EXERCISE DATA >>
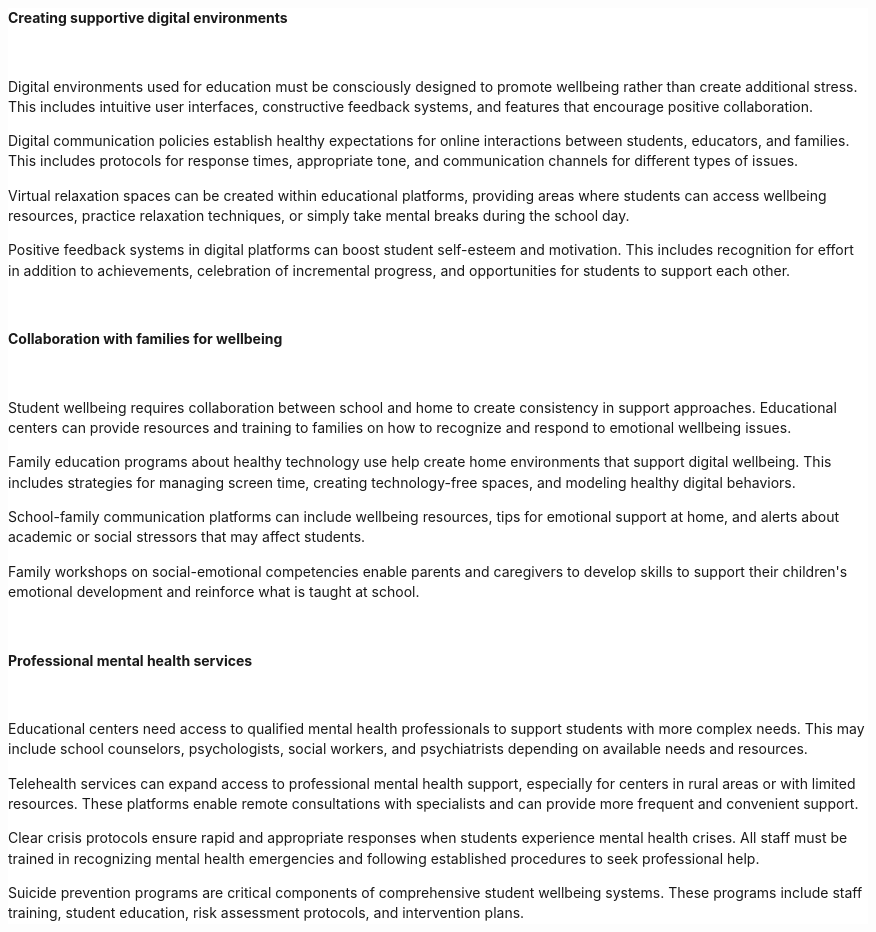 **Creating supportive digital environments**

<br>

Digital environments used for education must be consciously designed to promote wellbeing rather than create additional stress. This includes intuitive user interfaces, constructive feedback systems, and features that encourage positive collaboration.

Digital communication policies establish healthy expectations for online interactions between students, educators, and families. This includes protocols for response times, appropriate tone, and communication channels for different types of issues.

Virtual relaxation spaces can be created within educational platforms, providing areas where students can access wellbeing resources, practice relaxation techniques, or simply take mental breaks during the school day.

Positive feedback systems in digital platforms can boost student self-esteem and motivation. This includes recognition for effort in addition to achievements, celebration of incremental progress, and opportunities for students to support each other.

<br>

**Collaboration with families for wellbeing**

<br>

Student wellbeing requires collaboration between school and home to create consistency in support approaches. Educational centers can provide resources and training to families on how to recognize and respond to emotional wellbeing issues.

Family education programs about healthy technology use help create home environments that support digital wellbeing. This includes strategies for managing screen time, creating technology-free spaces, and modeling healthy digital behaviors.

School-family communication platforms can include wellbeing resources, tips for emotional support at home, and alerts about academic or social stressors that may affect students.

Family workshops on social-emotional competencies enable parents and caregivers to develop skills to support their children's emotional development and reinforce what is taught at school.

<br>

**Professional mental health services**

<br>

Educational centers need access to qualified mental health professionals to support students with more complex needs. This may include school counselors, psychologists, social workers, and psychiatrists depending on available needs and resources.

Telehealth services can expand access to professional mental health support, especially for centers in rural areas or with limited resources. These platforms enable remote consultations with specialists and can provide more frequent and convenient support.

Clear crisis protocols ensure rapid and appropriate responses when students experience mental health crises. All staff must be trained in recognizing mental health emergencies and following established procedures to seek professional help.

Suicide prevention programs are critical components of comprehensive student wellbeing systems. These programs include staff training, student education, risk assessment protocols, and intervention plans.
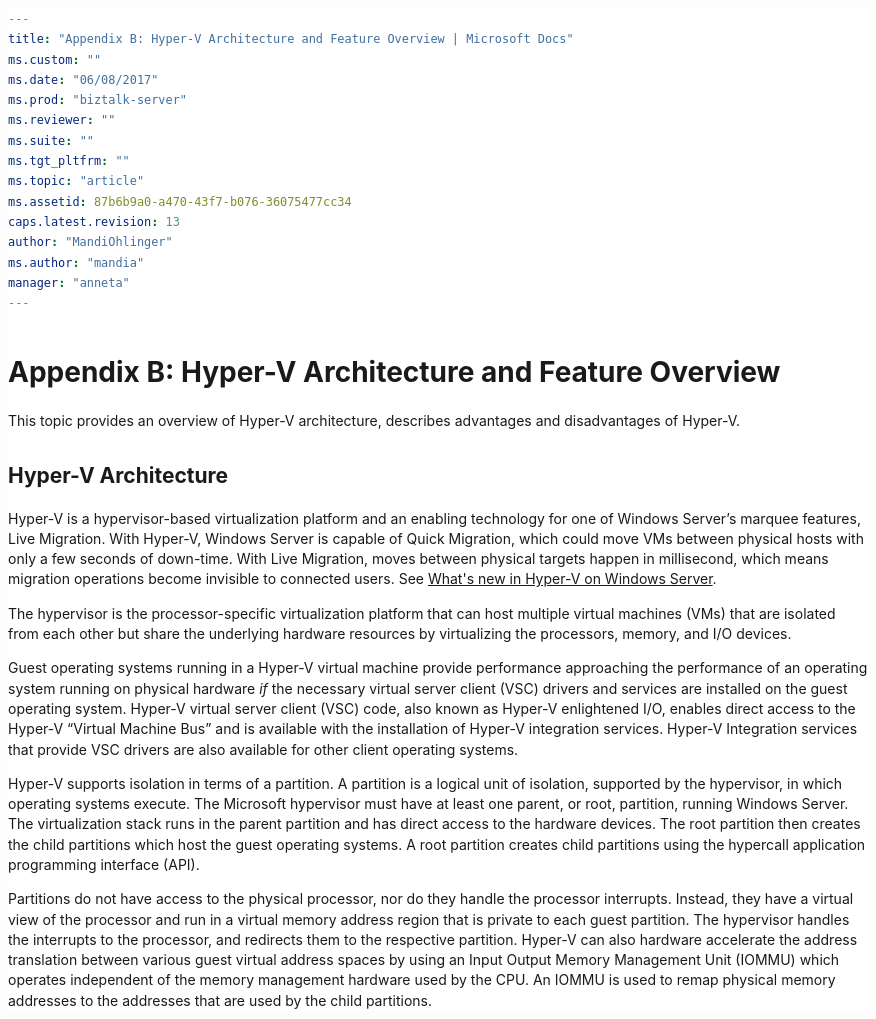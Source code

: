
 ```yaml
---
title: "Appendix B: Hyper-V Architecture and Feature Overview | Microsoft Docs"
ms.custom: ""
ms.date: "06/08/2017"
ms.prod: "biztalk-server"
ms.reviewer: ""
ms.suite: ""
ms.tgt_pltfrm: ""
ms.topic: "article"
ms.assetid: 87b6b9a0-a470-43f7-b076-36075477cc34
caps.latest.revision: 13
author: "MandiOhlinger"
ms.author: "mandia"
manager: "anneta"
---
```

# Appendix B: Hyper-V Architecture and Feature Overview
This topic provides an overview of Hyper-V architecture, describes advantages and disadvantages of Hyper-V.  
  
## Hyper-V Architecture  
  
 Hyper-V is a hypervisor-based virtualization platform and an enabling technology for one of Windows Server’s marquee features, Live Migration. With Hyper-V, Windows Server is capable of Quick Migration, which could move VMs between physical hosts with only a few seconds of down-time. With Live Migration, moves between physical targets happen in millisecond, which means migration operations become invisible to connected users. See [What's new in Hyper-V on Windows Server](https://docs.microsoft.com/windows-server/virtualization/hyper-v/what-s-new-in-hyper-v-on-windows).
  
 The hypervisor is the processor-specific virtualization platform that can host multiple virtual machines (VMs) that are isolated from each other but share the underlying hardware resources by virtualizing the processors, memory, and I/O devices.  
  
 Guest operating systems running in a Hyper-V virtual machine provide performance approaching the performance of an operating system running on physical hardware *if* the necessary virtual server client (VSC) drivers and services are installed on the guest operating system. Hyper-V virtual server client (VSC) code, also known as Hyper-V enlightened I/O, enables direct access to the Hyper-V “Virtual Machine Bus” and is available with the installation of Hyper-V integration services. Hyper-V Integration services that provide VSC drivers are also available for other client operating systems.  
  
 Hyper-V supports isolation in terms of a partition. A partition is a logical unit of isolation, supported by the hypervisor, in which operating systems execute. The Microsoft hypervisor must have at least one parent, or root, partition, running Windows Server. The virtualization stack runs in the parent partition and has direct access to the hardware devices. The root partition then creates the child partitions which host the guest operating systems. A root partition creates child partitions using the hypercall application programming interface (API).  
  
 Partitions do not have access to the physical processor, nor do they handle the processor interrupts. Instead, they have a virtual view of the processor and run in a virtual memory address region that is private to each guest partition. The hypervisor handles the interrupts to the processor, and redirects them to the respective partition. Hyper-V can also hardware accelerate the address translation between various guest virtual address spaces by using an Input Output Memory Management Unit (IOMMU) which operates independent of the memory management hardware used by the CPU. An IOMMU is used to remap physical memory addresses to the addresses that are used by the child partitions.  
  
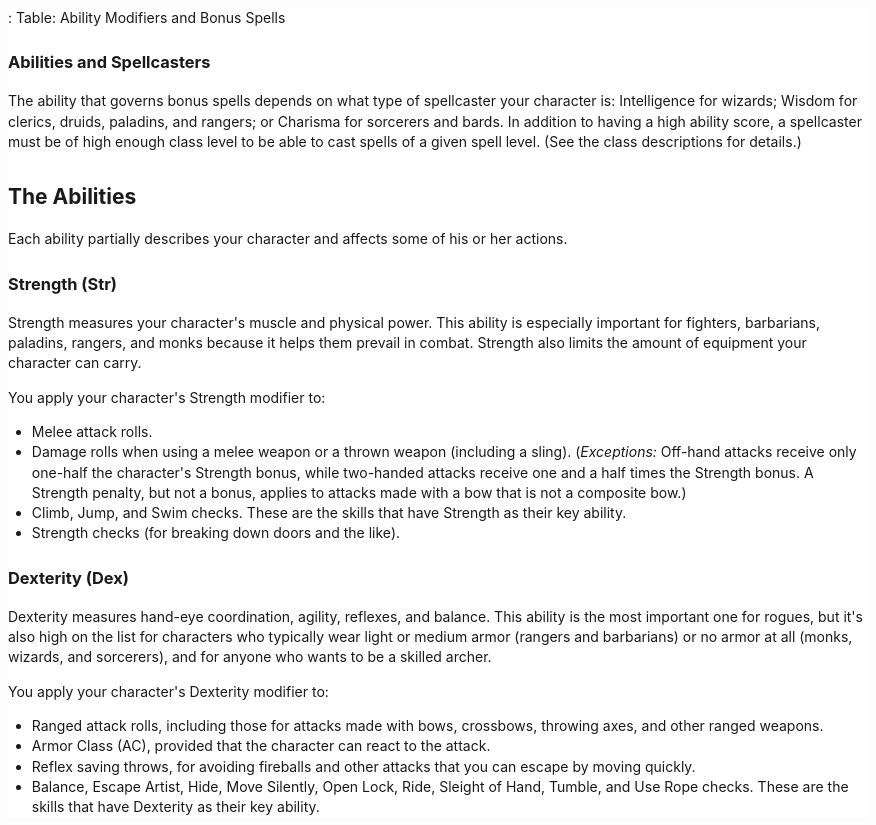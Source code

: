 
  : Table: Ability Modifiers and Bonus Spells

### Abilities and Spellcasters

The ability that governs bonus spells depends on what type of
spellcaster your character is: Intelligence for wizards; Wisdom for
clerics, druids, paladins, and rangers; or Charisma for sorcerers and
bards. In addition to having a high ability score, a spellcaster must be
of high enough class level to be able to cast spells of a given spell
level. (See the class descriptions for details.)

## The Abilities

Each ability partially describes your character and affects some of his
or her actions.

### Strength (Str)

Strength measures your character's muscle and physical power. This
ability is especially important for fighters, barbarians, paladins,
rangers, and monks because it helps them prevail in combat. Strength
also limits the amount of equipment your character can carry.

You apply your character's Strength modifier to:

-   Melee attack rolls.
-   Damage rolls when using a melee weapon or a thrown weapon (including
    a sling). (*Exceptions:* Off-hand attacks receive only one-half the
    character's Strength bonus, while two-handed attacks receive one and
    a half times the Strength bonus. A Strength penalty, but not a
    bonus, applies to attacks made with a bow that is not a composite
    bow.)
-   Climb, Jump, and Swim checks. These are the skills that have
    Strength as their key ability.
-   Strength checks (for breaking down doors and the like).

### Dexterity (Dex)

Dexterity measures hand-eye coordination, agility, reflexes, and
balance. This ability is the most important one for rogues, but it's
also high on the list for characters who typically wear light or medium
armor (rangers and barbarians) or no armor at all (monks, wizards, and
sorcerers), and for anyone who wants to be a skilled archer.

You apply your character's Dexterity modifier to:

-   Ranged attack rolls, including those for attacks made with bows,
    crossbows, throwing axes, and other ranged weapons.
-   Armor Class (AC), provided that the character can react to the
    attack.
-   Reflex saving throws, for avoiding fireballs and other attacks that
    you can escape by moving quickly.
-   Balance, Escape Artist, Hide, Move Silently, Open Lock, Ride,
    Sleight of Hand, Tumble, and Use Rope checks. These are the skills
    that have Dexterity as their key ability.
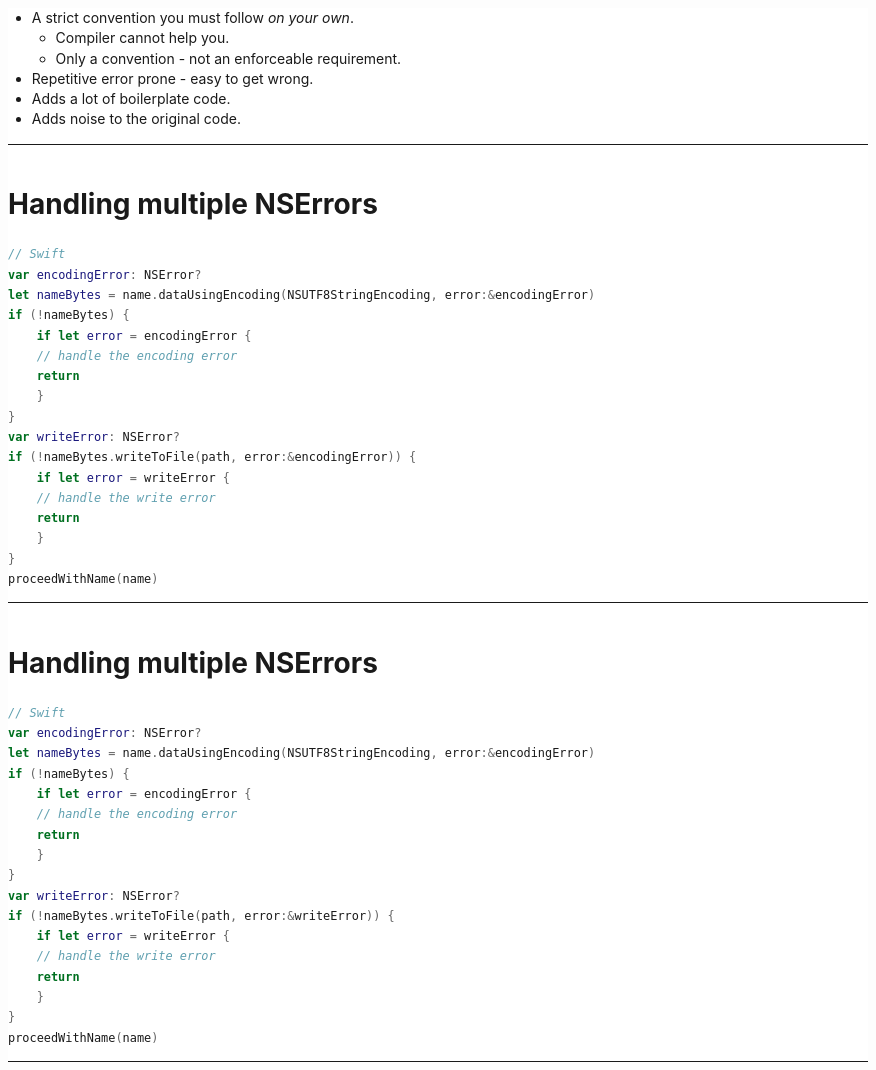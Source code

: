 * A strict convention you must follow *on your own*.
	* Compiler cannot help you.
	* Only a convention - not an enforceable requirement.
* Repetitive error prone - easy to get wrong.
* Adds a lot of boilerplate code.
* Adds noise to the original code.

---

# Handling multiple NSErrors


```swift
// Swift
var encodingError: NSError?
let nameBytes = name.dataUsingEncoding(NSUTF8StringEncoding, error:&encodingError)
if (!nameBytes) {
	if let error = encodingError { 
	// handle the encoding error 
	return
	}
}
var writeError: NSError?
if (!nameBytes.writeToFile(path, error:&encodingError)) {
	if let error = writeError { 
	// handle the write error 
	return
	}
}
proceedWithName(name)
```

---

# Handling multiple NSErrors


```swift
// Swift
var encodingError: NSError?
let nameBytes = name.dataUsingEncoding(NSUTF8StringEncoding, error:&encodingError)
if (!nameBytes) {
	if let error = encodingError { 
	// handle the encoding error 
	return
	}
}
var writeError: NSError?
if (!nameBytes.writeToFile(path, error:&writeError)) {
	if let error = writeError { 
	// handle the write error 
	return
	}
}
proceedWithName(name)
```

---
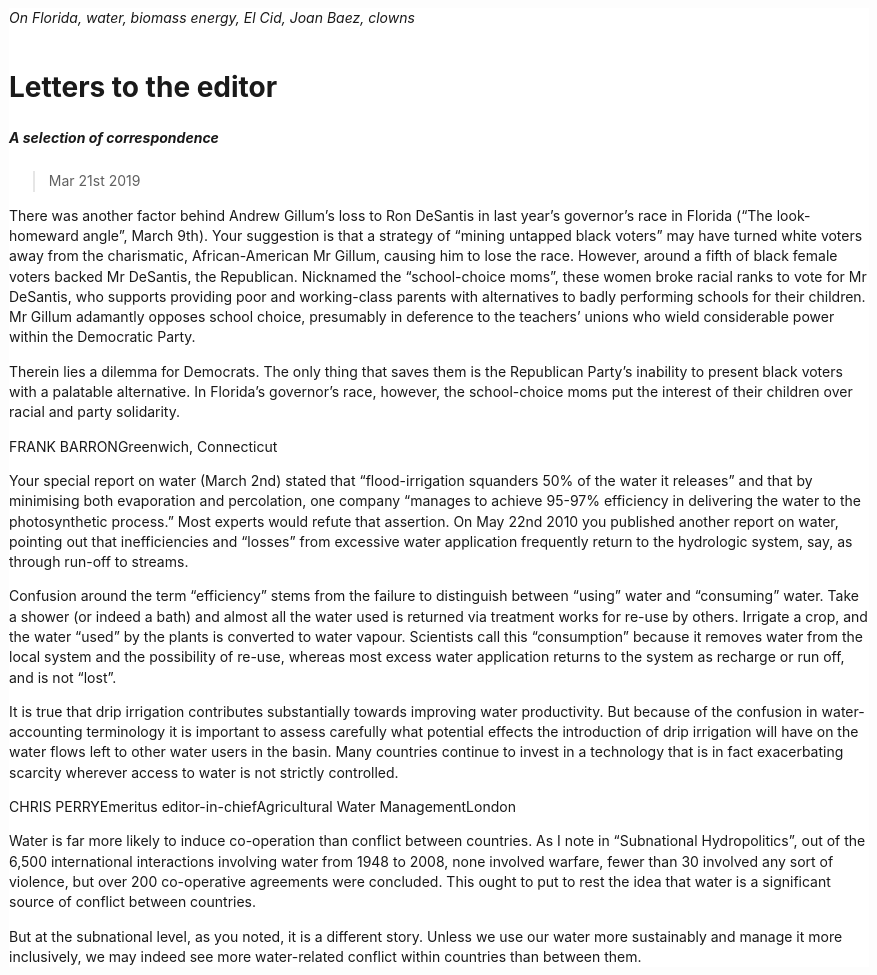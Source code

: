 ###### On Florida, water, biomass energy, El Cid, Joan Baez, clowns

# Letters to the editor 

##### A selection of correspondence 

> Mar 21st 2019 

There was another factor behind Andrew Gillum’s loss to Ron DeSantis in last year’s governor’s race in Florida (“The look-homeward angle”, March 9th). Your suggestion is that a strategy of “mining untapped black voters” may have turned white voters away from the charismatic, African-American Mr Gillum, causing him to lose the race. However, around a fifth of black female voters backed Mr DeSantis, the Republican. Nicknamed the “school-choice moms”, these women broke racial ranks to vote for Mr DeSantis, who supports providing poor and working-class parents with alternatives to badly performing schools for their children. Mr Gillum adamantly opposes school choice, presumably in deference to the teachers’ unions who wield considerable power within the Democratic Party. 

Therein lies a dilemma for Democrats. The only thing that saves them is the Republican Party’s inability to present black voters with a palatable alternative. In Florida’s governor’s race, however, the school-choice moms put the interest of their children over racial and party solidarity. 

FRANK BARRONGreenwich, Connecticut 

Your special report on water (March 2nd) stated that “flood-irrigation squanders 50% of the water it releases” and that by minimising both evaporation and percolation, one company “manages to achieve 95-97% efficiency in delivering the water to the photosynthetic process.” Most experts would refute that assertion. On May 22nd 2010 you published another report on water, pointing out that inefficiencies and “losses” from excessive water application frequently return to the hydrologic system, say, as through run-off to streams. 

Confusion around the term “efficiency” stems from the failure to distinguish between “using” water and “consuming” water. Take a shower (or indeed a bath) and almost all the water used is returned via treatment works for re-use by others. Irrigate a crop, and the water “used” by the plants is converted to water vapour. Scientists call this “consumption” because it removes water from the local system and the possibility of re-use, whereas most excess water application returns to the system as recharge or run off, and is not “lost”. 

It is true that drip irrigation contributes substantially towards improving water productivity. But because of the confusion in water-accounting terminology it is important to assess carefully what potential effects the introduction of drip irrigation will have on the water flows left to other water users in the basin. Many countries continue to invest in a technology that is in fact exacerbating scarcity wherever access to water is not strictly controlled. 

CHRIS PERRYEmeritus editor-in-chiefAgricultural Water ManagementLondon 

Water is far more likely to induce co-operation than conflict between countries. As I note in “Subnational Hydropolitics”, out of the 6,500 international interactions involving water from 1948 to 2008, none involved warfare, fewer than 30 involved any sort of violence, but over 200 co-operative agreements were concluded. This ought to put to rest the idea that water is a significant source of conflict between countries. 

But at the subnational level, as you noted, it is a different story. Unless we use our water more sustainably and manage it more inclusively, we may indeed see more water-related conflict within countries than between them.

EXERCISE PROMPT >>
As listed above, the lines from the line with "also limits the" to the line with "You apply your character's Dexterity" are to be echoed exactly, with both ends included and nothing added.

WRITTEN REPLY >>
also limits the amount of equipment your character can carry.

You apply your character's Strength modifier to:

-   Melee attack rolls.
-   Damage rolls when using a melee weapon or a thrown weapon (including
    a sling). (*Exceptions:* Off-hand attacks receive only one-half the
    character's Strength bonus, while two-handed attacks receive one and
    a half times the Strength bonus. A Strength penalty, but not a
    bonus, applies to attacks made with a bow that is not a composite
    bow.)
-   Climb, Jump, and Swim checks. These are the skills that have
    Strength as their key ability.
-   Strength checks (for breaking down doors and the like).

### Dexterity (Dex)

Dexterity measures hand-eye coordination, agility, reflexes, and
balance. This ability is the most important one for rogues, but it's
also high on the list for characters who typically wear light or medium
armor (rangers and barbarians) or no armor at all (monks, wizards, and
sorcerers), and for anyone who wants to be a skilled archer.

You apply your character's Dexterity modifier to:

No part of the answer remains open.